/function-stream

Function Stream - Event-streaming function platform based on Apache Pulsar and WebAssembly

Primary LanguageGoApache License 2.0Apache-2.0

Function Stream

Function stream is an event-streaming function platform based on Apache Pulsar and WebAssembly. It enables efficient and scalable processing of data streams by leveraging the power of WebAssembly. Function Stream provides seamless integration with Apache Pulsar, allowing users to take full advantage of its robust messaging capabilities.

Features

  1. Support for Multiple Programming Languages: Function Stream aims to provide the capability to write code using multiple programming languages. This allows developers to use their preferred language and harness its specific strengths while working with Function Stream.
  2. High Performance and Throughput: Function Stream is designed to deliver high performance and handle substantial throughput. It strives to optimize resource utilization and minimize latency, enabling efficient execution of code and processing of data.
  3. Isolated Environment: Function Stream offers an isolated environment for executing code. This ensures that each function runs independently, without interference from other functions or external factors. The isolation enhances the security, reliability, and predictability of code execution.
  4. Scalability and Fault Tolerance: Function Stream focuses on scalability by offering the ability to effortlessly scale up or down based on workload demands. Additionally, it emphasizes fault tolerance, ensuring that system failures or errors do not disrupt the overall functioning of the platform.
  5. Support for Complex Data Schema: Function Stream acknowledges the need to handle diverse data types and formats. It provides support for complex data schema, including bytes data and JSON format data, among others. This versatility enables developers to process and manipulate data efficiently within the platform.
  6. Stateful/Stateless Computing: Function Stream caters to both stateful and stateless computing requirements. It accommodates scenarios where functions require maintaining state between invocations as well as situations where a stateless approach is more suitable. This flexibility allows developers to implement the desired architectural patterns.
  7. Cross-Architecture Platform Execution: Function Stream aims to be a cross-architecture platform capable of executing code across different hardware architectures seamlessly. It provides compatibility and portability, allowing developers to run their code on various platforms without concerns about underlying hardware dependencies.
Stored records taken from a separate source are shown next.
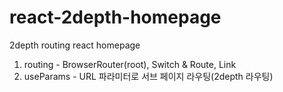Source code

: # react-2depth-homepage
2depth routing react homepage   

1. routing - BrowserRouter(root), Switch & Route, Link
2. useParams - URL 파라미터로 서브 페이지 라우팅(2depth 라우팅)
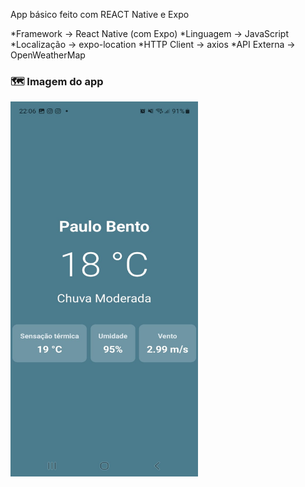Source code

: App básico feito com REACT Native e Expo

*Framework	-> React Native (com Expo)
*Linguagem	-> JavaScript
*Localização ->	expo-location
*HTTP Client ->	axios
*API Externa ->	OpenWeatherMap

### 🗺️ Imagem do app
<img src="screenshots/appImage.jpeg" alt="Imagem do app" width="300" height="600" />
Architecture and Components

Function Stream is composed of three main components: the WebAssembly runtime engine, the Pulsar client, and the Function Stream service. The following figure shows the overview of the Function Stream architecture. Architecture

The WebAssembly runtime engine is responsible for executing the WebAssembly modules that implement the stream processing logic. The runtime engine supports an interface for the underlying wasm runtime library. We use wazero as the WebAssembly runtime library, as they are both fast and lightweight. The WebAssembly runtime engine communicates with the Pulsar client through standard IO and file systems.

The Pulsar client is responsible for consuming and publishing the messages from and to the Apache Pulsar cluster. We use Pulsar Go client, which is a pure go implementation of the pulsar client library, to interact with the Pulsar brokers. The Pulsar client handles the data schema, the message metadata, and the processing guarantees of the messages.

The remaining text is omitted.